TASK TO COMPLETE: In the records below, find the line with "a. crear el ambiente virtual." and the line with "pip install -r requirements.txt"; return exactly those lines and every line between them.

RECORD EXTRACTS:
┌──

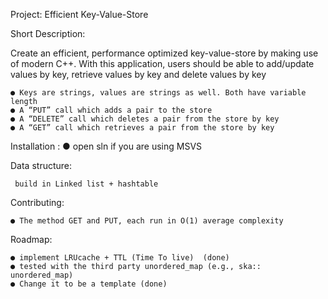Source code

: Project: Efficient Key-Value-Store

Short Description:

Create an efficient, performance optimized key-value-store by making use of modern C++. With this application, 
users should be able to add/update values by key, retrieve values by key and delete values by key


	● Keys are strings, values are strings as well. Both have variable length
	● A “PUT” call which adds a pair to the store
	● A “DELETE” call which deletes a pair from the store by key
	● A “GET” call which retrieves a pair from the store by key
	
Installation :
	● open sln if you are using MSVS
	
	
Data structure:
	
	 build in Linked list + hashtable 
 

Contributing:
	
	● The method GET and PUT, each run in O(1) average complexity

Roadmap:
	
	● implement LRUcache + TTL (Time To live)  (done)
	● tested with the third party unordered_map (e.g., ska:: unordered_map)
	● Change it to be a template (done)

└──
┌──

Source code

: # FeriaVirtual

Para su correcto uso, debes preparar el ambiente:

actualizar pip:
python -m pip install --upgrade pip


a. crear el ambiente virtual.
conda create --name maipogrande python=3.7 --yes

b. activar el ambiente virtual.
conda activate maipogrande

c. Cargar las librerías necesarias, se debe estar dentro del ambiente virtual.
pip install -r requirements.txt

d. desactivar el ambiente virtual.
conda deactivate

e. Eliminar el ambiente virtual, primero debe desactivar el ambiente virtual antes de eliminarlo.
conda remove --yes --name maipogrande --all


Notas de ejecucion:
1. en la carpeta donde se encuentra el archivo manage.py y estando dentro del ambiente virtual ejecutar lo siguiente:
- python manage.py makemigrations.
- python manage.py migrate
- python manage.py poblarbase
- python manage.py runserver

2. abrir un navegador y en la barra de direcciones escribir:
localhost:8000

└──

RESULT OF THIS TASK:
a. crear el ambiente virtual.
conda create --name maipogrande python=3.7 --yes

b. activar el ambiente virtual.
conda activate maipogrande

c. Cargar las librerías necesarias, se debe estar dentro del ambiente virtual.
pip install -r requirements.txt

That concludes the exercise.